_REQUIRED ACTION_
Under this line are the records; repeat exactly the lines starting at the one containing "- [X] See Photo" and ending at the one containing "[![Goldies Smashburger Speisekarte", omitting pictures.

_DATA EXTRACTS_
************

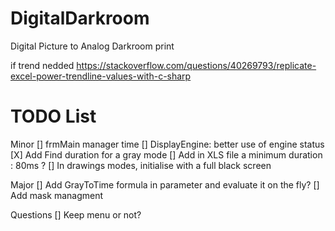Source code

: # DigitalDarkroom
Digital Picture to Analog Darkroom print

if trend nedded https://stackoverflow.com/questions/40269793/replicate-excel-power-trendline-values-with-c-sharp

# TODO List

Minor
[] frmMain manager time
[] DisplayEngine: better use of engine status
[X] Add Find duration for a gray mode
[] Add in XLS file a minimum duration : 80ms ?
[] In drawings modes, initialise with a full black screen

Major
[] Add GrayToTime formula in parameter and evaluate it on the fly?
[] Add mask managment

Questions
[] Keep menu or not?

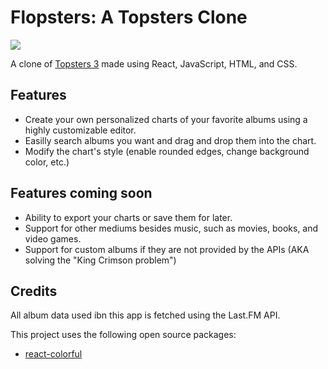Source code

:# Flopsters: A Topsters Clone

![](src/assets/flopsters-gif.gif)

A clone of [Topsters 3](https://topsters.org) made using React, JavaScript, HTML, and CSS.

## Features

* Create your own personalized charts of your favorite albums using a highly customizable editor.
* Easilly search albums you want and drag and drop them into the chart.
* Modify the chart's style (enable rounded edges, change background color, etc.)

## Features coming soon

* Ability to export your charts or save them for later.
* Support for other mediums besides music, such as movies, books, and video games.
* Support for custom albums if they are not provided by the APIs (AKA solving the "King Crimson problem")

## Credits

All album data used ibn this app is fetched using the Last.FM API.

This project uses the following open source packages:

- [react-colorful](https://omgovich.github.io/react-colorful/)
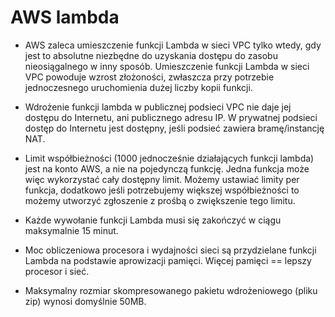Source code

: # AWS lambda

* AWS zaleca umieszczenie funkcji Lambda w sieci VPC tylko wtedy, gdy jest to absolutne niezbędne do uzyskania dostępu do zasobu nieosiągalnego w inny sposób. Umieszczenie funkcji Lambda w sieci VPC powoduje wzrost złożoności, zwłaszcza przy potrzebie jednoczesnego uruchomienia dużej liczby kopii funkcji.

* Wdrożenie funkcji lambda w publicznej podsieci VPC nie daje jej dostępu do Internetu, ani publicznego adresu IP. W prywatnej podsieci dostęp do Internetu jest dostępny, jeśli podsieć zawiera bramę/instancję NAT.

* Limit współbieżności (1000 jednocześnie działających funkcji lambda) jest na konto AWS, a nie na pojedynczą funkcję. Jedna funkcja może więc wykorzystać cały dostępny limit. Możemy ustawiać limity per funkcja, dodatkowo jeśli potrzebujemy większej współbieżności to możemy utworzyć zgłoszenie z prośbą o zwiększenie tego limitu.

* Każde wywołanie funkcji Lambda musi się zakończyć w ciągu maksymalnie 15 minut.

* Moc obliczeniowa procesora i wydajności sieci są przydzielane funkcji Lambda na podstawie aprowizacji pamięci. Więcej pamięci == lepszy procesor i sieć.

* Maksymalny rozmiar skompresowanego pakietu wdrożeniowego (pliku zip) wynosi domyślnie 50MB.
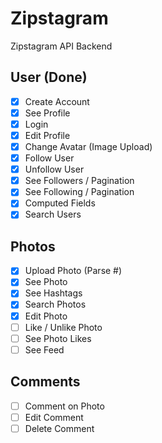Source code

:# Zipstagram

Zipstagram API Backend

## User (Done)

- [X] Create Account
- [X] See Profile
- [X] Login
- [X] Edit Profile
- [X] Change Avatar (Image Upload)
- [X] Follow User
- [X] Unfollow User
- [X] See Followers / Pagination
- [X] See Following / Pagination
- [X] Computed Fields
- [X] Search Users

## Photos

- [X] Upload Photo (Parse #)
- [X] See Photo
- [X] See Hashtags
- [X] Search Photos
- [X] Edit Photo
- [ ] Like / Unlike Photo
- [ ] See Photo Likes
- [ ] See Feed

## Comments

- [ ] Comment on Photo
- [ ] Edit Comment
- [ ] Delete Comment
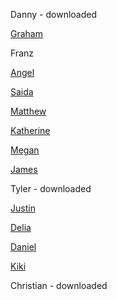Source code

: Danny - downloaded

[Graham](https://editor.p5js.org/grachor9823@gmail.com/sketches/o7NBfCbcG
)

Franz

[Angel](https://editor.p5js.org/angel.ramirezsoto/sketches/4lCantk2Z)

[Saida](https://editor.p5js.org/saida.blair/embed/g93Pgj7hV)

[Matthew](https://editor.p5js.org/carvosfire13/present/RlfX81Pyo)

[Katherine](https://editor.p5js.org/KatherineMM99/sketches/Gza4Aq5EB)

[Megan](https://editor.p5js.org/megan.ciarleglio/sketches/3SNZpAQoL)

[James](https://editor.p5js.org/jamestyler/full/p2zjWJlQS)

Tyler - downloaded

[Justin](https://editor.p5js.org/Jquiggles1/present/gJsRXbnmF)

[Delia](https://editor.p5js.org/delia28/present/Iecg7nxlB)

[Daniel](https://editor.p5js.org/daniel.mcdonough/present/qyXvhBFXV)

[Kiki](https://editor.p5js.org/k.whiteholmes/sketches/dzzi-cSGc)

Christian - downloaded
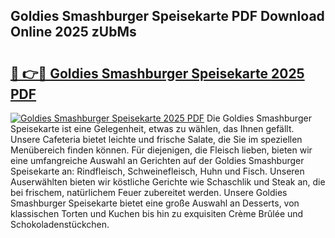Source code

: ## Goldies Smashburger Speisekarte PDF Download Online 2025 zUbMs

# <h2><a href="http://gccw6x.nevu.top/?p=Goldies+Smashburger+Speisekarte">🔗 👉🔴 Goldies Smashburger Speisekarte 2025 PDF</a></h2>

[![Goldies Smashburger Speisekarte 2025 PDF](https://i.imgur.com/dBaPXMq.png)](http://gccw6x.nevu.top/?p=Goldies+Smashburger+Speisekarte)
Die Goldies Smashburger Speisekarte ist eine Gelegenheit, etwas zu wählen, das Ihnen gefällt. Unsere Cafeteria bietet leichte und frische Salate, die Sie im speziellen Menübereich finden können. Für diejenigen, die Fleisch lieben, bieten wir eine umfangreiche Auswahl an Gerichten auf der Goldies Smashburger Speisekarte an: Rindfleisch, Schweinefleisch, Huhn und Fisch. Unseren Auserwählten bieten wir köstliche Gerichte wie Schaschlik und Steak an, die bei frischem, natürlichem Feuer zubereitet werden. Unsere Goldies Smashburger Speisekarte bietet eine große Auswahl an Desserts, von klassischen Torten und Kuchen bis hin zu exquisiten Crème Brûlée und Schokoladenstückchen.

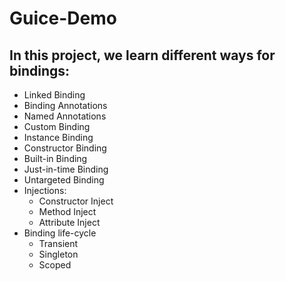 # Guice-Demo

## In this project, we learn different ways for bindings:
- Linked Binding
- Binding Annotations
- Named Annotations
- Custom Binding
- Instance Binding
- Constructor Binding
- Built-in Binding
- Just-in-time Binding
- Untargeted Binding
- Injections:
  - Constructor Inject
  - Method Inject
  - Attribute Inject
- Binding life-cycle
  - Transient
  - Singleton
  - Scoped
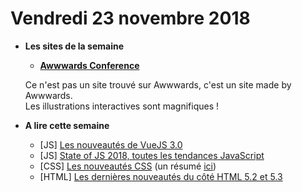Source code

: Vendredi 23 novembre 2018
===========================

- **Les sites de la semaine**
    + **[Awwwards Conference](https://conference.awwwards.com/)**  
    
    Ce n'est pas un site trouvé sur Awwwards, c'est un site made by Awwwards.  
    Les illustrations interactives sont magnifiques !    
      
- **A lire cette semaine**
    + [JS] [ Les nouveautés de VueJS 3.0](https://medium.com/vue-mastery/evan-you-previews-vue-js-3-0-ab063dec3547)
    + [JS] [State of JS 2018, toutes les tendances JavaScript](https://2018.stateofjs.com/)
    + [CSS] [Les nouveautés CSS](https://www.smashingmagazine.com/2018/10/tpac-css-working-group-new/) (un résumé [ici](https://css-tricks.com/whats-new-in-css/))  
    + [HTML] [Les dernières nouveautés du côté HTML 5.2 et 5.3](https://www.linkedin.com/pulse/les-derni%C3%A8res-nouveaut%C3%A9s-du-c%C3%B4t%C3%A9-html-52-et-53-philippe-chamard/)
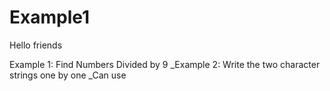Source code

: # Example1
Hello friends

Example 1:
Find Numbers Divided by 9
_Example 2:
Write the two character strings one by one
_Can use

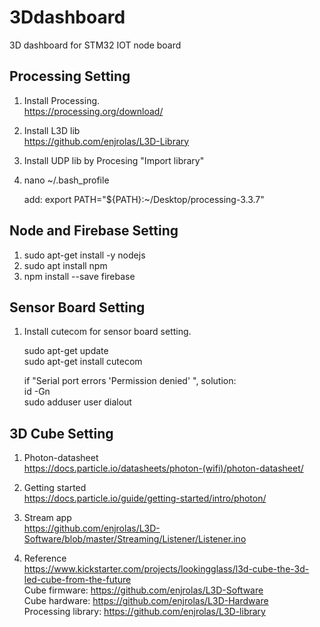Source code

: # 3Ddashboard
3D dashboard for STM32 IOT node board

## Processing Setting
1. Install Processing.  
  https://processing.org/download/
2. Install L3D lib  
  https://github.com/enjrolas/L3D-Library
3. Install UDP lib by Procesing "Import library"
4. nano ~/.bash_profile

   add:     export PATH="${PATH}:~/Desktop/processing-3.3.7"

## Node and Firebase Setting
1. sudo apt-get install -y nodejs  
2. sudo apt install npm   
3. npm install --save firebase  


## Sensor Board Setting
1. Install cutecom for sensor board setting.

   sudo apt-get update  
   sudo apt-get install cutecom  

   if "Serial port errors 'Permission denied' ", solution:   
   id -Gn  
   sudo adduser user dialout  

  
## 3D Cube Setting
1. Photon-datasheet  
   https://docs.particle.io/datasheets/photon-(wifi)/photon-datasheet/ 
2. Getting started  
   https://docs.particle.io/guide/getting-started/intro/photon/ 
3. Stream app  
   https://github.com/enjrolas/L3D-Software/blob/master/Streaming/Listener/Listener.ino 
  
4. Reference   
   https://www.kickstarter.com/projects/lookingglass/l3d-cube-the-3d-led-cube-from-the-future   
   Cube firmware:  https://github.com/enjrolas/L3D-Software   
   Cube hardware:  https://github.com/enjrolas/L3D-Hardware   
   Processing library:  https://github.com/enjrolas/L3D-library   
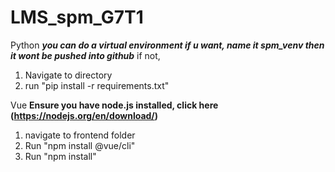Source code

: # LMS_spm_G7T1
 Python
 ***you can do a virtual environment if u want, name it spm_venv then it wont be pushed into github***
if not,
1. Navigate to directory
2. run "pip install -r requirements.txt"

Vue
**Ensure you have node.js installed, click here (https://nodejs.org/en/download/)**
1. navigate to frontend folder
2. Run "npm install @vue/cli"
3. Run "npm install"

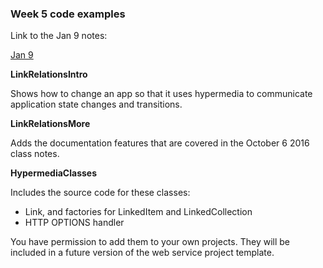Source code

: ### Week 5 code examples

Link to the Jan 9 notes:

[Jan 9](jan09.md)

**LinkRelationsIntro**

Shows how to change an app so that it uses hypermedia to communicate application state changes and transitions. 

**LinkRelationsMore**

Adds the documentation features that are covered in the October 6 2016 class notes.  

**HypermediaClasses**

Includes the source code for these classes:
* Link, and factories for LinkedItem and LinkedCollection
* HTTP OPTIONS handler

You have permission to add them to your own projects. They will be included in a future version of the web service project template.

************

_YOUR SOLUTION_
- [X] See Photo
- [X] See Hashtags
- [X] Search Photos
- [X] Edit Photo
- [ ] Like / Unlike Photo
- [ ] See Photo Likes
- [ ] See Feed

## Comments

- [ ] Comment on Photo
- [ ] Edit Comment
- [ ] Delete Comment
Source code

: Danny - downloaded

[Graham](https://editor.p5js.org/grachor9823@gmail.com/sketches/o7NBfCbcG
)

Franz

[Angel](https://editor.p5js.org/angel.ramirezsoto/sketches/4lCantk2Z)

[Saida](https://editor.p5js.org/saida.blair/embed/g93Pgj7hV)

[Matthew](https://editor.p5js.org/carvosfire13/present/RlfX81Pyo)

[Katherine](https://editor.p5js.org/KatherineMM99/sketches/Gza4Aq5EB)

[Megan](https://editor.p5js.org/megan.ciarleglio/sketches/3SNZpAQoL)

[James](https://editor.p5js.org/jamestyler/full/p2zjWJlQS)

Tyler - downloaded

[Justin](https://editor.p5js.org/Jquiggles1/present/gJsRXbnmF)

[Delia](https://editor.p5js.org/delia28/present/Iecg7nxlB)

[Daniel](https://editor.p5js.org/daniel.mcdonough/present/qyXvhBFXV)

[Kiki](https://editor.p5js.org/k.whiteholmes/sketches/dzzi-cSGc)

Christian - downloaded
Source code

: ## Goldies Smashburger Speisekarte PDF Download Online 2025 zUbMs

# <h2><a href="http://gccw6x.nevu.top/?p=Goldies+Smashburger+Speisekarte">🔗 👉🔴 Goldies Smashburger Speisekarte 2025 PDF</a></h2>

[![Goldies Smashburger Speisekarte 2025 PDF](https://i.imgur.com/dBaPXMq.png)](http://gccw6x.nevu.top/?p=Goldies+Smashburger+Speisekarte)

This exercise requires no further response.